**Your goal:** Only the number is wanted: state how many lines of the data below contain the word "blockchain".

BEGIN Material shown

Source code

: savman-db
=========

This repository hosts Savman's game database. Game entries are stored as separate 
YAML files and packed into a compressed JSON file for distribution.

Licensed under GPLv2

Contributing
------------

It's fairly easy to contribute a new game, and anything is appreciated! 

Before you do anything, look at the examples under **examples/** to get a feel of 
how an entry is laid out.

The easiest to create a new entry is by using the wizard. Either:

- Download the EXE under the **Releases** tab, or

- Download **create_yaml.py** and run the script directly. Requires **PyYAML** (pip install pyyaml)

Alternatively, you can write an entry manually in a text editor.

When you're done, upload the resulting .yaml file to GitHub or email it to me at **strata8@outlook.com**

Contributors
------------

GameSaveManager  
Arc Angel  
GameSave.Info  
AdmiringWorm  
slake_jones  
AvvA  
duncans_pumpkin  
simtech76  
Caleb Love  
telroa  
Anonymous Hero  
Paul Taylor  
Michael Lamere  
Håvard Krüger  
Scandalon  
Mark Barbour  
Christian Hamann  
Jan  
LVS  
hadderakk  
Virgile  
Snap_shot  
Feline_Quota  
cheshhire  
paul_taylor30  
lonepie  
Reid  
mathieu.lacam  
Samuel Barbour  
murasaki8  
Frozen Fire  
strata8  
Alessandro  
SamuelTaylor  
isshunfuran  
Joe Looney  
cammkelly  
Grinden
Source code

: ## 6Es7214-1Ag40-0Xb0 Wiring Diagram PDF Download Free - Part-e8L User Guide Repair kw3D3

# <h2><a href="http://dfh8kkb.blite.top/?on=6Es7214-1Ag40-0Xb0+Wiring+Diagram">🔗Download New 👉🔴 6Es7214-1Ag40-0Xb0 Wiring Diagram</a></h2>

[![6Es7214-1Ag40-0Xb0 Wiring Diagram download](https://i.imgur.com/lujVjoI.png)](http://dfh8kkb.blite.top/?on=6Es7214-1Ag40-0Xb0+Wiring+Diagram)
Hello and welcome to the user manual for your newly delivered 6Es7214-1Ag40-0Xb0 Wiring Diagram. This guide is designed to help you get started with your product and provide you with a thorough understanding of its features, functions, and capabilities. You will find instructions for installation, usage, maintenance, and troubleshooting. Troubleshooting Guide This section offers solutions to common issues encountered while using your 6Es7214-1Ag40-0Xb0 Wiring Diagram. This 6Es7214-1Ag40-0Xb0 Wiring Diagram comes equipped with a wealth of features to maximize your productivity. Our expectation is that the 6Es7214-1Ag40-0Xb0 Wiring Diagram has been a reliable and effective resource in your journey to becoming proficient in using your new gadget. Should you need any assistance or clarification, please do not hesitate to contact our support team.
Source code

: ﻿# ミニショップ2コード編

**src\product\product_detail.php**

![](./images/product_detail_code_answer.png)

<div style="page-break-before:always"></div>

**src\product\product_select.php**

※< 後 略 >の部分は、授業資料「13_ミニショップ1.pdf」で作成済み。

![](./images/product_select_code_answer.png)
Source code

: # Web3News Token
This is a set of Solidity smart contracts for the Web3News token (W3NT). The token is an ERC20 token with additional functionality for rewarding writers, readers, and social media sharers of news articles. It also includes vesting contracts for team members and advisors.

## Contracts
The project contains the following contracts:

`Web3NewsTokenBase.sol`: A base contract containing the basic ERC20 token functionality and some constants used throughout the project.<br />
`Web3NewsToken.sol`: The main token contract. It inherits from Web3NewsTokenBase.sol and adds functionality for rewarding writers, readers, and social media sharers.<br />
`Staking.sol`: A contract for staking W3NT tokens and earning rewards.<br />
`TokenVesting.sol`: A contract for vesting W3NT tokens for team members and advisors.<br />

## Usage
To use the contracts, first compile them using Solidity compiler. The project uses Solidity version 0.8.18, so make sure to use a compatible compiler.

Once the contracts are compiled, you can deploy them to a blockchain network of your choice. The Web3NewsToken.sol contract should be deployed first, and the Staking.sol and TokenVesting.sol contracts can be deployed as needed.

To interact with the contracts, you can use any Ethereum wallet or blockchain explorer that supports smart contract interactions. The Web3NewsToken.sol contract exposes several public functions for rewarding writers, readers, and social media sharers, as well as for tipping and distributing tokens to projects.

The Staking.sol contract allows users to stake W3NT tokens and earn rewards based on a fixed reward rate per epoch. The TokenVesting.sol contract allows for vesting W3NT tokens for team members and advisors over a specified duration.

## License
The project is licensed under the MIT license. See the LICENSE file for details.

END Material shown

**Output for this task:** 2